#### RECORD EXTRACTS ####

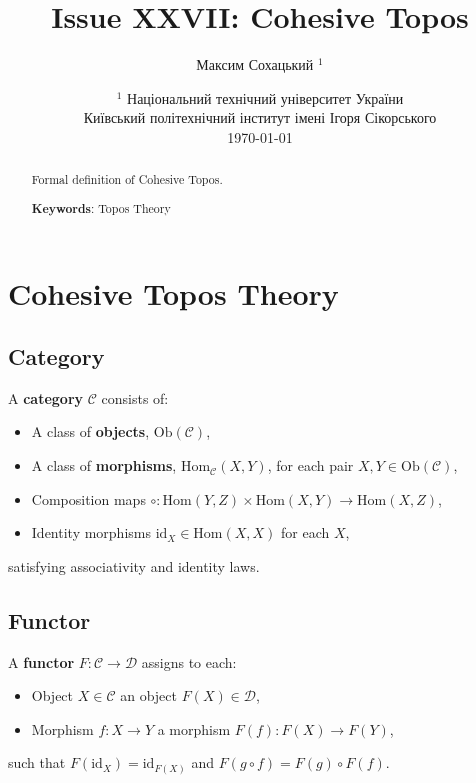 \documentclass{article}
\begin{document}
\title{Issue XXVII: Cohesive Topos}
\author{Максим Сохацький $^1$}
\date{ $^1$ Національний технічний університет України \\
       \small Київський політехнічний інститут імені Ігоря Сікорського \\
       \today }

\maketitle

\begin{abstract}

Formal definition of Cohesive Topos.

{\bf Keywords}: Topos Theory \\
\end{abstract}

\ifincludeTOC
  \tableofcontents
\fi

\section{Cohesive Topos Theory}

\subsection{Category}
A \textbf{category} $\mathcal{C}$ consists of:
\begin{itemize}
  \item A class of \textbf{objects}, $\mathrm{Ob}(\mathcal{C})$,
  \item A class of \textbf{morphisms}, $\mathrm{Hom}_{\mathcal{C}}(X,Y)$, for each pair $X,Y \in \mathrm{Ob}(\mathcal{C})$,
  \item Composition maps $\circ: \mathrm{Hom}(Y,Z) \times \mathrm{Hom}(X,Y) \to \mathrm{Hom}(X,Z)$,
  \item Identity morphisms $\mathrm{id}_X \in \mathrm{Hom}(X,X)$ for each $X$,
\end{itemize}
satisfying associativity and identity laws.

\subsection{Functor}
A \textbf{functor} $F: \mathcal{C} \to \mathcal{D}$ assigns to each:
\begin{itemize}
  \item Object $X \in \mathcal{C}$ an object $F(X) \in \mathcal{D}$,
  \item Morphism $f: X \to Y$ a morphism $F(f): F(X) \to F(Y)$,
\end{itemize}
such that $F(\mathrm{id}_X) = \mathrm{id}_{F(X)}$ and $F(g \circ f) = F(g) \circ F(f)$.
\end{document}
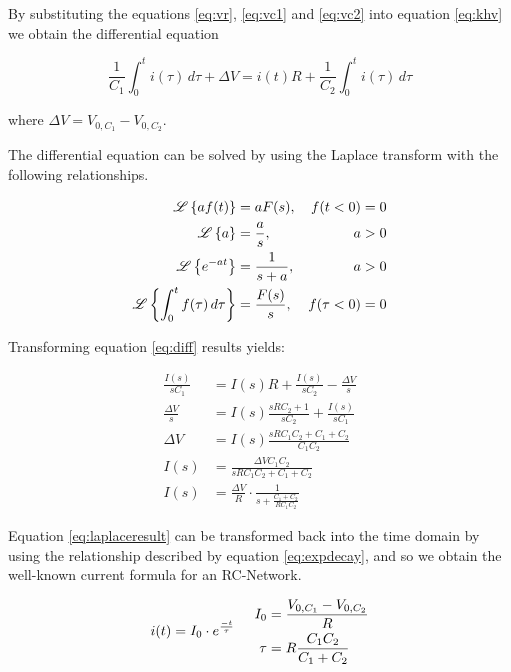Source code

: By substituting the equations  \ref{eq:vr}, \ref{eq:vc1} and \ref{eq:vc2} into
equation \ref{eq:khv} we obtain the differential equation

\begin{equation}
    \frac{1}{C_1}\int_0^t i(\tau)\,d\tau + \Delta V = i(t)R + \frac{1}{C_2}\int_0^t i(\tau)\,d\tau
    \label{eq:diff}
\end{equation}

where $\Delta V = V_{0,C_1} - V_{0,C_2}$.

The differential  equation  can  be solved by using the Laplace transform with
the following relationships.

\begin{align}
    \mathscr{L}\left\{af(t)\right\} &= aF(s), & f(t<0)=0 \\
    \mathscr{L}\left\{a\right\} &= \frac{a}{s}, & a > 0 \\
    \mathscr{L}\left\{e^{-at}\right\} &= \frac{1}{s+a}, & a > 0 \label{eq:expdecay} \\
    \mathscr{L}\left\{\int_0^t f(\tau)\,d\tau\right\} &= \frac{F(s)}{s}, & f(\tau<0)=0
\end{align}

Transforming equation \ref{eq:diff} results yields:

\begin{align}
    \frac{I(s)}{sC_1} &= I(s)R + \frac{I(s)}{sC_2} - \frac{\Delta V}{s}\\
    \frac{\Delta V}{s} &= I(s)\frac{sRC_2 + 1}{sC_2} + \frac{I(s)}{sC_1} \\
    \Delta V &= I(s)\frac{sRC_1C_2 + C_1 + C_2}{C_1C_2} \\
    I(s) &= \frac{\Delta V C_1 C_2}{sRC_1C_2 + C_1 + C_2} \\
    I(s) &= \frac{\Delta V}{R}\cdot\frac{1}{s + \frac{C_1 + C_2}{RC_1C_2}} \label{eq:laplaceresult}
\end{align}

Equation \ref{eq:laplaceresult} can  be  transformed back into the time domain
by using the relationship described by  equation  \ref{eq:expdecay}, and so we
obtain the well-known current formula for an RC-Network.

\begin{equation}
    i(t) = I_0 \cdot e^{\frac{-t}{\tau}} \hspace{5mm} \begin{aligned}
        I_0  &= \frac{V_{0,C_1}-V_{0,C_2}}{R} \\
        \tau &= R \frac{C_1C_2}{C_1+C_2}
    \end{aligned}
    \label{eq:currentresult}
\end{equation}

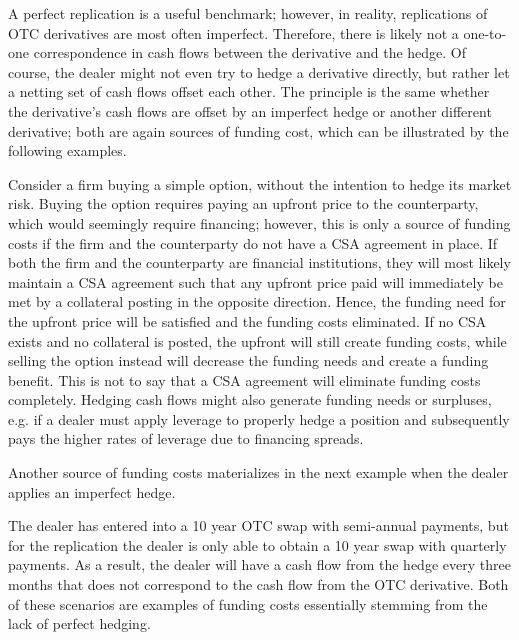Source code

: \documentclass[main.tex]{subfiles}
\begin{document}
        A perfect replication is a useful benchmark;
        however, in reality, replications of OTC derivatives are most often imperfect.
        Therefore, there is likely not a one-to-one correspondence 
        in cash flows between the derivative and the hedge.
        Of course, the dealer might not even try to hedge a derivative directly,
        but rather let a netting set of cash flows offset each other. 
        The principle is the same whether the derivative's cash flows are offset by an imperfect hedge
        or another different derivative;
        both are again sources of funding cost, which can be illustrated by the following examples.

        \begin{example}
        Consider a firm buying a simple option, without the intention to hedge its market risk.
        Buying the option requires paying an upfront price to the counterparty,
        which would seemingly require financing;
        however, this is only a source of funding costs 
        if the firm and the counterparty do not have a CSA agreement in place.
        If both the firm and the counterparty are financial institutions, 
        they will most likely maintain a CSA agreement
        such that any upfront price paid will immediately be met by a collateral posting in the opposite direction.
        Hence, the funding need for the upfront price will be satisfied and the funding costs eliminated.
        If no CSA exists and no collateral is posted, the upfront will still create funding costs,
        while selling the option instead will decrease the funding needs and create a funding benefit.
        This is not to say that a CSA agreement will eliminate funding costs completely. 
        Hedging cash flows might also generate funding needs or surpluses, 
        e.g. if a dealer must apply leverage to properly hedge a position 
        and subsequently pays the higher rates of leverage due to financing spreads.
        \end{example}

        Another source of funding costs materializes in the next example when the dealer applies an imperfect hedge.
        
        \begin{example}
        The dealer has entered into a 10 year OTC swap with semi-annual payments, 
        but for the replication the dealer is only able to obtain a 10 year swap with quarterly payments.
        As a result, the dealer will have a cash flow from the hedge every three months
        that does not correspond to the cash flow from the OTC derivative. 
        Both of these scenarios are examples of funding costs essentially stemming from the lack of perfect hedging.
        \end{example}
\end{document}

####

Would you write out the data exactly, with no pictures in the copy?

• EXERCISE SOLUTION:
 \documentclass{article}
\begin{document}
\title{Issue XXVII: Cohesive Topos}
\author{Максим Сохацький $^1$}
\date{ $^1$ Національний технічний університет України \\
       \small Київський політехнічний інститут імені Ігоря Сікорського \\
       \today }

\maketitle

\begin{abstract}

Formal definition of Cohesive Topos.

{\bf Keywords}: Topos Theory \\
\end{abstract}

\ifincludeTOC
  \tableofcontents
\fi

\section{Cohesive Topos Theory}

\subsection{Category}
A \textbf{category} $\mathcal{C}$ consists of:
\begin{itemize}
  \item A class of \textbf{objects}, $\mathrm{Ob}(\mathcal{C})$,
  \item A class of \textbf{morphisms}, $\mathrm{Hom}_{\mathcal{C}}(X,Y)$, for each pair $X,Y \in \mathrm{Ob}(\mathcal{C})$,
  \item Composition maps $\circ: \mathrm{Hom}(Y,Z) \times \mathrm{Hom}(X,Y) \to \mathrm{Hom}(X,Z)$,
  \item Identity morphisms $\mathrm{id}_X \in \mathrm{Hom}(X,X)$ for each $X$,
\end{itemize}
satisfying associativity and identity laws.

\subsection{Functor}
A \textbf{functor} $F: \mathcal{C} \to \mathcal{D}$ assigns to each:
\begin{itemize}
  \item Object $X \in \mathcal{C}$ an object $F(X) \in \mathcal{D}$,
  \item Morphism $f: X \to Y$ a morphism $F(f): F(X) \to F(Y)$,
\end{itemize}
such that $F(\mathrm{id}_X) = \mathrm{id}_{F(X)}$ and $F(g \circ f) = F(g) \circ F(f)$.
\end{document}
Source code

: By substituting the equations  \ref{eq:vr}, \ref{eq:vc1} and \ref{eq:vc2} into
equation \ref{eq:khv} we obtain the differential equation

\begin{equation}
    \frac{1}{C_1}\int_0^t i(\tau)\,d\tau + \Delta V = i(t)R + \frac{1}{C_2}\int_0^t i(\tau)\,d\tau
    \label{eq:diff}
\end{equation}

where $\Delta V = V_{0,C_1} - V_{0,C_2}$.

The differential  equation  can  be solved by using the Laplace transform with
the following relationships.

\begin{align}
    \mathscr{L}\left\{af(t)\right\} &= aF(s), & f(t<0)=0 \\
    \mathscr{L}\left\{a\right\} &= \frac{a}{s}, & a > 0 \\
    \mathscr{L}\left\{e^{-at}\right\} &= \frac{1}{s+a}, & a > 0 \label{eq:expdecay} \\
    \mathscr{L}\left\{\int_0^t f(\tau)\,d\tau\right\} &= \frac{F(s)}{s}, & f(\tau<0)=0
\end{align}

Transforming equation \ref{eq:diff} results yields:

\begin{align}
    \frac{I(s)}{sC_1} &= I(s)R + \frac{I(s)}{sC_2} - \frac{\Delta V}{s}\\
    \frac{\Delta V}{s} &= I(s)\frac{sRC_2 + 1}{sC_2} + \frac{I(s)}{sC_1} \\
    \Delta V &= I(s)\frac{sRC_1C_2 + C_1 + C_2}{C_1C_2} \\
    I(s) &= \frac{\Delta V C_1 C_2}{sRC_1C_2 + C_1 + C_2} \\
    I(s) &= \frac{\Delta V}{R}\cdot\frac{1}{s + \frac{C_1 + C_2}{RC_1C_2}} \label{eq:laplaceresult}
\end{align}

Equation \ref{eq:laplaceresult} can  be  transformed back into the time domain
by using the relationship described by  equation  \ref{eq:expdecay}, and so we
obtain the well-known current formula for an RC-Network.

\begin{equation}
    i(t) = I_0 \cdot e^{\frac{-t}{\tau}} \hspace{5mm} \begin{aligned}
        I_0  &= \frac{V_{0,C_1}-V_{0,C_2}}{R} \\
        \tau &= R \frac{C_1C_2}{C_1+C_2}
    \end{aligned}
    \label{eq:currentresult}
\end{equation}

Source code

: \documentclass[main.tex]{subfiles}
\begin{document}
        A perfect replication is a useful benchmark;
        however, in reality, replications of OTC derivatives are most often imperfect.
        Therefore, there is likely not a one-to-one correspondence 
        in cash flows between the derivative and the hedge.
        Of course, the dealer might not even try to hedge a derivative directly,
        but rather let a netting set of cash flows offset each other. 
        The principle is the same whether the derivative's cash flows are offset by an imperfect hedge
        or another different derivative;
        both are again sources of funding cost, which can be illustrated by the following examples.

        \begin{example}
        Consider a firm buying a simple option, without the intention to hedge its market risk.
        Buying the option requires paying an upfront price to the counterparty,
        which would seemingly require financing;
        however, this is only a source of funding costs 
        if the firm and the counterparty do not have a CSA agreement in place.
        If both the firm and the counterparty are financial institutions, 
        they will most likely maintain a CSA agreement
        such that any upfront price paid will immediately be met by a collateral posting in the opposite direction.
        Hence, the funding need for the upfront price will be satisfied and the funding costs eliminated.
        If no CSA exists and no collateral is posted, the upfront will still create funding costs,
        while selling the option instead will decrease the funding needs and create a funding benefit.
        This is not to say that a CSA agreement will eliminate funding costs completely. 
        Hedging cash flows might also generate funding needs or surpluses, 
        e.g. if a dealer must apply leverage to properly hedge a position 
        and subsequently pays the higher rates of leverage due to financing spreads.
        \end{example}

        Another source of funding costs materializes in the next example when the dealer applies an imperfect hedge.
        
        \begin{example}
        The dealer has entered into a 10 year OTC swap with semi-annual payments, 
        but for the replication the dealer is only able to obtain a 10 year swap with quarterly payments.
        As a result, the dealer will have a cash flow from the hedge every three months
        that does not correspond to the cash flow from the OTC derivative. 
        Both of these scenarios are examples of funding costs essentially stemming from the lack of perfect hedging.
        \end{example}
\end{document}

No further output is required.